Task brief: Go through the entries below and retype them exactly, omitting each picture.

Dataset content:
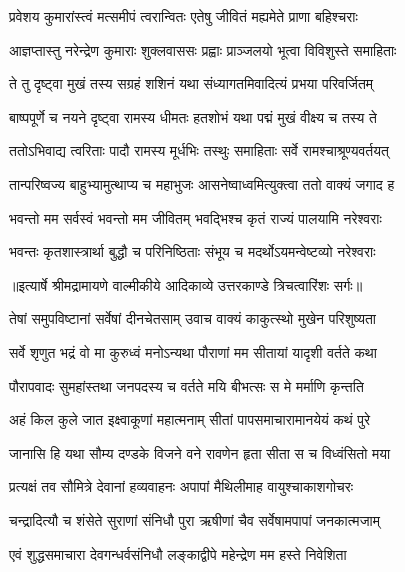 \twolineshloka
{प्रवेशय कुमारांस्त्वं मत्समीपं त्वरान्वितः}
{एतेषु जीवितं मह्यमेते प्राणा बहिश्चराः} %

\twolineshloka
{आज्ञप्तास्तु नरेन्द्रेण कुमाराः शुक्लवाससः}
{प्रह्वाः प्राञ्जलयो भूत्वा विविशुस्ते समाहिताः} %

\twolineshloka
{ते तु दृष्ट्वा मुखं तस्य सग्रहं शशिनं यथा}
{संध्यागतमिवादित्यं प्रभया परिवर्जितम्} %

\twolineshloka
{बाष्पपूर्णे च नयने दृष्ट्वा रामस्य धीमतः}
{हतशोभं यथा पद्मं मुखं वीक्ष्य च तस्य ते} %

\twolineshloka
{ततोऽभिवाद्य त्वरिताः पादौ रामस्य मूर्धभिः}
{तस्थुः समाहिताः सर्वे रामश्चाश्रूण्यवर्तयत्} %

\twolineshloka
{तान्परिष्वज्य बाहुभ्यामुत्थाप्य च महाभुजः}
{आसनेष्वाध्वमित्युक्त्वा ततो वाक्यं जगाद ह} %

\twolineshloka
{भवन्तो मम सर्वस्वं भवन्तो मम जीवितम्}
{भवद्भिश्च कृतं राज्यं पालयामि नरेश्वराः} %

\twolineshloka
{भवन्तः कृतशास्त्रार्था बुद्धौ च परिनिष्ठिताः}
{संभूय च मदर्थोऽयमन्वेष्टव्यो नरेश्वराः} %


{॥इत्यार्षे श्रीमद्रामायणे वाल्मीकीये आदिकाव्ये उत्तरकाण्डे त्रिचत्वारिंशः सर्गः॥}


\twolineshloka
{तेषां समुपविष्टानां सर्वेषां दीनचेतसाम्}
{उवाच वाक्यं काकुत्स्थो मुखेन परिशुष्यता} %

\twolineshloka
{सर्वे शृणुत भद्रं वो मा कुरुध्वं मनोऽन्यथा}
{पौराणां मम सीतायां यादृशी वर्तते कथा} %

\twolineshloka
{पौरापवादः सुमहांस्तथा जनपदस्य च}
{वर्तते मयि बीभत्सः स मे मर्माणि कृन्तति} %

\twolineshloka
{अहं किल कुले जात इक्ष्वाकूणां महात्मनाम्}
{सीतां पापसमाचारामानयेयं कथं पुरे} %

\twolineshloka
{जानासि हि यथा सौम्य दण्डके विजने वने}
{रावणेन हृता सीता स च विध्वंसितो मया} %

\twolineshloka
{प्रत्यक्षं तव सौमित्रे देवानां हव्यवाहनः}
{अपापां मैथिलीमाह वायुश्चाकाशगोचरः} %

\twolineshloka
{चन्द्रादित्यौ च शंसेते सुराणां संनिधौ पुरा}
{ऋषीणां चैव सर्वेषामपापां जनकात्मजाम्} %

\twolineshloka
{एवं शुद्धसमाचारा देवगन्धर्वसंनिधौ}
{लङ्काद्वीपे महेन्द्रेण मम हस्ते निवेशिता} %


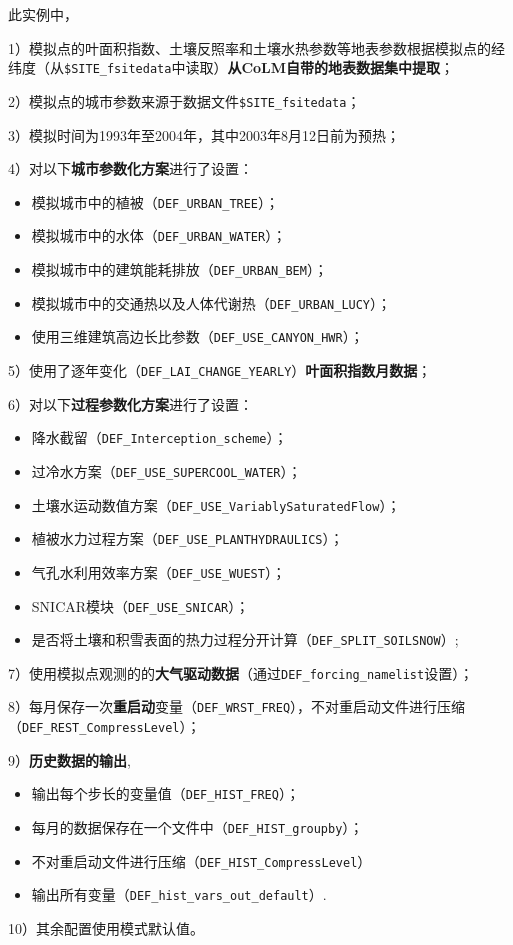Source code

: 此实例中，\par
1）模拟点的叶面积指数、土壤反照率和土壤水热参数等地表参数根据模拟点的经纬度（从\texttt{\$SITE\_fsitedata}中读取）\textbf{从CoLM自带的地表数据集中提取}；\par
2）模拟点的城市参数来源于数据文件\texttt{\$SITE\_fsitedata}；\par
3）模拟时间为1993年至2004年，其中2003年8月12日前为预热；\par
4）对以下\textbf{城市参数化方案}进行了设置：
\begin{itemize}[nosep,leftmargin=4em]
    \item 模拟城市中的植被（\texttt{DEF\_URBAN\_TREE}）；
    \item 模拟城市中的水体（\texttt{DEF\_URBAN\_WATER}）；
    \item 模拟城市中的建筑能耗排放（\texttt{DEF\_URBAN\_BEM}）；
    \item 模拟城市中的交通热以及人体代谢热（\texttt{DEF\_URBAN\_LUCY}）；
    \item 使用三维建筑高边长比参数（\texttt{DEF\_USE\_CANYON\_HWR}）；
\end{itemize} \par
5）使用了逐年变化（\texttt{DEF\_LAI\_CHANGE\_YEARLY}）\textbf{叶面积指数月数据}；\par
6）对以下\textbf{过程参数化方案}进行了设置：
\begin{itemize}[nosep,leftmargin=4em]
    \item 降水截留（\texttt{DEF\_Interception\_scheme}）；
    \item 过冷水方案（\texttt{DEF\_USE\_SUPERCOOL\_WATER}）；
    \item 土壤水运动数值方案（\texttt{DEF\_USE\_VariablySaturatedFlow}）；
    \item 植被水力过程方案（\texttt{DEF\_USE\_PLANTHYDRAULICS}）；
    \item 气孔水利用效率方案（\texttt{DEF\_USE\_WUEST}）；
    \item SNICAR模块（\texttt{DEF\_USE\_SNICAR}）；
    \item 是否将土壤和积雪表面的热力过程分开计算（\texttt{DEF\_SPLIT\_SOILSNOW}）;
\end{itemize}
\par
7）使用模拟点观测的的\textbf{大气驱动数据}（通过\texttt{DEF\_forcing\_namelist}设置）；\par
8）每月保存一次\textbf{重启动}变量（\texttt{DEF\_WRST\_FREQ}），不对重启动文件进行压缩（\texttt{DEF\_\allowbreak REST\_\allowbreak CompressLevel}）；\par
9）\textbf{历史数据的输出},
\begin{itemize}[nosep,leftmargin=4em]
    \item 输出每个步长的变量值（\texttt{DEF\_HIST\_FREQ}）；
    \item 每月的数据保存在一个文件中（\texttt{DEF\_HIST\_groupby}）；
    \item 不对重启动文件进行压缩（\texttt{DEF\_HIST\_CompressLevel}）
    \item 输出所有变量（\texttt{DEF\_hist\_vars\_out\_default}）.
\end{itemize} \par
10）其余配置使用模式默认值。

Response area:
 \twolineshloka
{प्रवेशय कुमारांस्त्वं मत्समीपं त्वरान्वितः}
{एतेषु जीवितं मह्यमेते प्राणा बहिश्चराः} %

\twolineshloka
{आज्ञप्तास्तु नरेन्द्रेण कुमाराः शुक्लवाससः}
{प्रह्वाः प्राञ्जलयो भूत्वा विविशुस्ते समाहिताः} %

\twolineshloka
{ते तु दृष्ट्वा मुखं तस्य सग्रहं शशिनं यथा}
{संध्यागतमिवादित्यं प्रभया परिवर्जितम्} %

\twolineshloka
{बाष्पपूर्णे च नयने दृष्ट्वा रामस्य धीमतः}
{हतशोभं यथा पद्मं मुखं वीक्ष्य च तस्य ते} %

\twolineshloka
{ततोऽभिवाद्य त्वरिताः पादौ रामस्य मूर्धभिः}
{तस्थुः समाहिताः सर्वे रामश्चाश्रूण्यवर्तयत्} %

\twolineshloka
{तान्परिष्वज्य बाहुभ्यामुत्थाप्य च महाभुजः}
{आसनेष्वाध्वमित्युक्त्वा ततो वाक्यं जगाद ह} %

\twolineshloka
{भवन्तो मम सर्वस्वं भवन्तो मम जीवितम्}
{भवद्भिश्च कृतं राज्यं पालयामि नरेश्वराः} %

\twolineshloka
{भवन्तः कृतशास्त्रार्था बुद्धौ च परिनिष्ठिताः}
{संभूय च मदर्थोऽयमन्वेष्टव्यो नरेश्वराः} %


{॥इत्यार्षे श्रीमद्रामायणे वाल्मीकीये आदिकाव्ये उत्तरकाण्डे त्रिचत्वारिंशः सर्गः॥}


\twolineshloka
{तेषां समुपविष्टानां सर्वेषां दीनचेतसाम्}
{उवाच वाक्यं काकुत्स्थो मुखेन परिशुष्यता} %

\twolineshloka
{सर्वे शृणुत भद्रं वो मा कुरुध्वं मनोऽन्यथा}
{पौराणां मम सीतायां यादृशी वर्तते कथा} %

\twolineshloka
{पौरापवादः सुमहांस्तथा जनपदस्य च}
{वर्तते मयि बीभत्सः स मे मर्माणि कृन्तति} %

\twolineshloka
{अहं किल कुले जात इक्ष्वाकूणां महात्मनाम्}
{सीतां पापसमाचारामानयेयं कथं पुरे} %

\twolineshloka
{जानासि हि यथा सौम्य दण्डके विजने वने}
{रावणेन हृता सीता स च विध्वंसितो मया} %

\twolineshloka
{प्रत्यक्षं तव सौमित्रे देवानां हव्यवाहनः}
{अपापां मैथिलीमाह वायुश्चाकाशगोचरः} %

\twolineshloka
{चन्द्रादित्यौ च शंसेते सुराणां संनिधौ पुरा}
{ऋषीणां चैव सर्वेषामपापां जनकात्मजाम्} %

\twolineshloka
{एवं शुद्धसमाचारा देवगन्धर्वसंनिधौ}
{लङ्काद्वीपे महेन्द्रेण मम हस्ते निवेशिता} %


Source code

: 此实例中，\par
1）模拟点的叶面积指数、土壤反照率和土壤水热参数等地表参数根据模拟点的经纬度（从\texttt{\$SITE\_fsitedata}中读取）\textbf{从CoLM自带的地表数据集中提取}；\par
2）模拟点的城市参数来源于数据文件\texttt{\$SITE\_fsitedata}；\par
3）模拟时间为1993年至2004年，其中2003年8月12日前为预热；\par
4）对以下\textbf{城市参数化方案}进行了设置：
\begin{itemize}[nosep,leftmargin=4em]
    \item 模拟城市中的植被（\texttt{DEF\_URBAN\_TREE}）；
    \item 模拟城市中的水体（\texttt{DEF\_URBAN\_WATER}）；
    \item 模拟城市中的建筑能耗排放（\texttt{DEF\_URBAN\_BEM}）；
    \item 模拟城市中的交通热以及人体代谢热（\texttt{DEF\_URBAN\_LUCY}）；
    \item 使用三维建筑高边长比参数（\texttt{DEF\_USE\_CANYON\_HWR}）；
\end{itemize} \par
5）使用了逐年变化（\texttt{DEF\_LAI\_CHANGE\_YEARLY}）\textbf{叶面积指数月数据}；\par
6）对以下\textbf{过程参数化方案}进行了设置：
\begin{itemize}[nosep,leftmargin=4em]
    \item 降水截留（\texttt{DEF\_Interception\_scheme}）；
    \item 过冷水方案（\texttt{DEF\_USE\_SUPERCOOL\_WATER}）；
    \item 土壤水运动数值方案（\texttt{DEF\_USE\_VariablySaturatedFlow}）；
    \item 植被水力过程方案（\texttt{DEF\_USE\_PLANTHYDRAULICS}）；
    \item 气孔水利用效率方案（\texttt{DEF\_USE\_WUEST}）；
    \item SNICAR模块（\texttt{DEF\_USE\_SNICAR}）；
    \item 是否将土壤和积雪表面的热力过程分开计算（\texttt{DEF\_SPLIT\_SOILSNOW}）;
\end{itemize}
\par
7）使用模拟点观测的的\textbf{大气驱动数据}（通过\texttt{DEF\_forcing\_namelist}设置）；\par
8）每月保存一次\textbf{重启动}变量（\texttt{DEF\_WRST\_FREQ}），不对重启动文件进行压缩（\texttt{DEF\_\allowbreak REST\_\allowbreak CompressLevel}）；\par
9）\textbf{历史数据的输出},
\begin{itemize}[nosep,leftmargin=4em]
    \item 输出每个步长的变量值（\texttt{DEF\_HIST\_FREQ}）；
    \item 每月的数据保存在一个文件中（\texttt{DEF\_HIST\_groupby}）；
    \item 不对重启动文件进行压缩（\texttt{DEF\_HIST\_CompressLevel}）
    \item 输出所有变量（\texttt{DEF\_hist\_vars\_out\_default}）.
\end{itemize} \par
10）其余配置使用模式默认值。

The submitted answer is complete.